74.  Es ist somit nicht das Wohlfahrtsbegehren, sondern das Verwendungsbegehren eine jener Grenzstationen, in welchen die Wirtschaftswissenschaft das Vehikel der Forschung von ihren Nachbarwissenschaften zu übernehmen hat, um es auf der ihr zugewiesenen Strecke weiter zu befördern und sodann in den, auf der entgegengesetzten Seite liegenden Grenzstationen an andere Nachbarwissenschaften zu übergeben. 

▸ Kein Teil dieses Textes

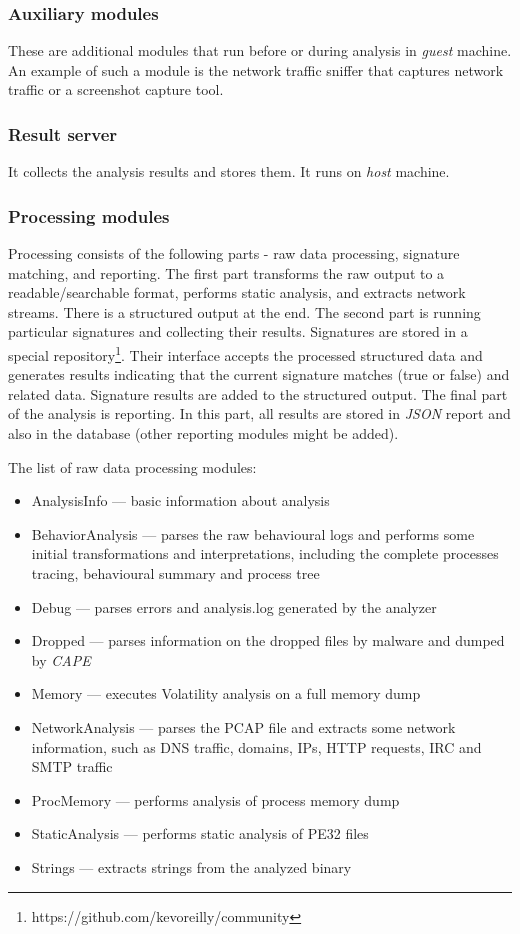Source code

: \subsubsection*{Auxiliary modules}
These are additional modules that run before or during analysis in \emph{guest} machine. An example of such a module is the network traffic sniffer that captures network traffic or a screenshot capture tool.

\subsubsection*{Result server}
It collects the analysis results and stores them. It runs on \emph{host} machine.

\subsubsection*{Processing modules}
Processing consists of the following parts - raw data processing, signature matching, and reporting. The first part transforms the raw output to a readable/searchable format, performs static analysis, and extracts network streams. There is a structured output at the end. The second part is running particular signatures and collecting their results. Signatures are stored in a special repository\footnote{https://github.com/kevoreilly/community}. Their interface accepts the processed structured data and generates results indicating that the current signature matches (true or false) and related data. Signature results are added to the structured output. The final part of the analysis is reporting. In this part, all results are stored in \emph{JSON} report and also in the database (other reporting modules might be added).

The list of raw data processing modules:
\begin{itemize}
  \itemsep0em 
  \item AnalysisInfo --- basic information about analysis
  \item BehaviorAnalysis --- parses the raw behavioural logs and performs some initial transformations and interpretations, including the complete processes tracing, behavioural summary and process tree
  \item Debug --- parses errors and analysis.log generated by the analyzer
  \item Dropped --- parses information on the dropped files by malware and dumped by \emph{CAPE}
  \item Memory --- executes Volatility analysis on a full memory dump
  \item NetworkAnalysis --- parses the PCAP file and extracts some network information, such as DNS traffic, domains, IPs, HTTP requests, IRC and SMTP traffic
  \item ProcMemory ---  performs analysis of process memory dump
  \item StaticAnalysis ---  performs static analysis of PE32 files
  \item Strings ---  extracts strings from the analyzed binary
\end{itemize}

75. Auf dem Begriff des Verwendungsbegehrens beruth, wie sich leicht zeigen läßt, der Begriff des Gutes, auf beiden zum Teil der Begriff der Wirtschaft, auf diesem letzteren wiederum der Begriff des Wertes; so können direkt oder indirekt auf dem Begriff des Verwendungsbegehrens alle übrigen Grundbegriffe (Elementarbegriffe) der Wirtschaftswissenschaft aufgebaut werden, während zu seiner Definition die Kenntnis keines der übrigen Begriffe erforderlich erscheint.  Der Begriff des Verwendungsbegehrens ist daher der erste Grundbegriff,  oder genauer gesagt: (vgl. § 82) der Hauptbestandteil des ersten Grundbegriffs der Wirtschaftswissenschaft.  Andere Volkswirtschaftslehre haben diese Ehre bekanntlich  anderen Begriffen  zuteil werden lassen (12). In eine Kontroverse hierüber können wir uns aber diesmal nicht einlassen; denn um zu zeigen, welcher Begriff als der erste Begriff einer Wissenschaft gelten soll, müßte man  nicht bloß die richtige,  sondern, da die meisten Begriffe auf verschiedene Art richtig definiert werden können, auch die  zweckmäßigste Definition jedes Begriffs,  welcher auf die Ehre des ersten Anspruch erheben kann, feststellen und sodann das  Filiationsverhältnis zwischen allen diesen Begriffen  nachweisen. Dies würde aber den Rahmen der Aufgabe, die ich mir in dieser Schrift gestellt habe, bedeutend überschreiten.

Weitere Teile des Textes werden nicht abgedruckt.